Is the boom in apartment development coming to an end? The fourth-quarter reports from most commercial real estate companies’ research arms suggest that it’s not. But the latest report from the Joint Center for Housing Studies of Harvard University? It’s contrarian.
In its 2017 America’s Rental Housing report, the Joint Center argues that the booming growth in rental housing might be coming to an end. The report says that fewer new renter households are being formed, rental vacancy rates have risen and apartment rent increases have slowed.
At the same time, it’s becoming more difficult for a growing number of renters to afford monthly apartment rents. The study reports that nearly 21 million renter households continue to pay more than 30 percent of their income on rents.
“This year’s report paints a complicated picture of the rental market,” said Christopher Herbert, the Joint Center’s managing director, in a statement. “We’re finally seeing the record growth in renters slowing down. There are alarming trends that suggest a growing inability to supply housing that is affordable for middle- and working-class renters, let alone those with very low incomes.”
What are some of the signs of concerns in the apartment market? The Joint Center reported that rents have increased more slowly in most markets across the United States. The report, citing figures from RealPage, says that the year-over-year increase in nominal rents for professionally managed apartments was 2.7 percent in the third quarter of 2017. That’s a slowdown from 4 percent a year earlier and 5.6 percent two years ago.

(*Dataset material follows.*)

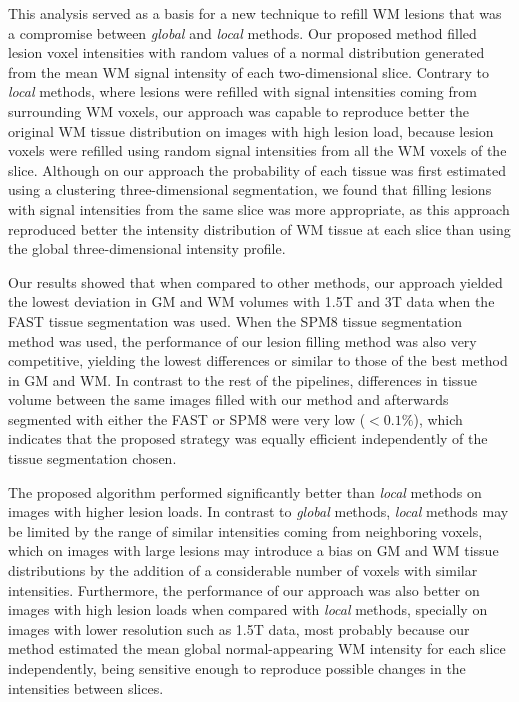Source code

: This analysis served as a basis for a new technique to refill WM lesions that was a compromise between \textit{global} and \textit{local} methods. Our proposed method filled lesion voxel intensities with random values of a normal distribution generated from the mean WM signal intensity of each two-dimensional slice. Contrary to \textit{local} methods, where lesions were refilled with signal intensities coming from surrounding WM voxels, our approach was capable to reproduce better the original WM tissue distribution on images with high lesion load, because lesion voxels were refilled using random signal intensities from all the WM voxels of the slice. Although on our approach the probability of each tissue was first estimated using a clustering three-dimensional segmentation, we found that filling lesions with signal intensities from the same slice was more appropriate, as this approach reproduced better the intensity distribution of WM tissue at each slice than using the global three-dimensional intensity profile.

Our results showed that when compared to other methods, our approach yielded the lowest deviation in GM and WM volumes with 1.5T and 3T data when the FAST tissue segmentation was used. When the SPM8 tissue segmentation method was used, the performance of our lesion filling method was also very competitive, yielding the lowest differences or similar to those of the best method in GM and WM. In contrast to the rest of the pipelines, differences in tissue volume between the same images filled with our method and afterwards segmented with either the FAST or SPM8 were very low ($<0.1\%$), which indicates that the proposed strategy was equally efficient independently of the tissue segmentation chosen.

The proposed algorithm performed significantly better than \textit{local} methods on images with higher lesion loads. In contrast to \textit{global} methods, \textit{local} methods may be limited by the range of similar intensities coming from neighboring voxels, which on images with large lesions may introduce a bias on GM and WM tissue distributions by the addition of a considerable number of voxels with similar intensities. Furthermore, the performance of our approach was also better on images with high lesion loads when compared with \textit{local} methods, specially on images with lower resolution such as 1.5T data, most probably because our method estimated the mean global normal-appearing WM intensity for each slice independently, being sensitive enough to reproduce possible changes in the intensities between slices.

There’s been a slowdown in new apartment construction, too. Multifamily starts plateaued in 2016 and have now fallen by about 9 percent through October of 2017.
Those apartment units added to the rental stock are concentrated in the high end of the market, according to the Joint Center. The share of new units renting for $1,500 or more rose from 15 percent in 2001 to 40 percent in 2016. The share of new units renting for less than $850 a month fell from 42 percent of the rental stock to 18 percent.
It’s little surprise, then, that nearly half of all renter households – 47 percent – are what is known as cost-burdened. This means that they pay more than 30 percent of their incomes for housing. There are 11 million renter households paying more than 50 percent of their income for housing.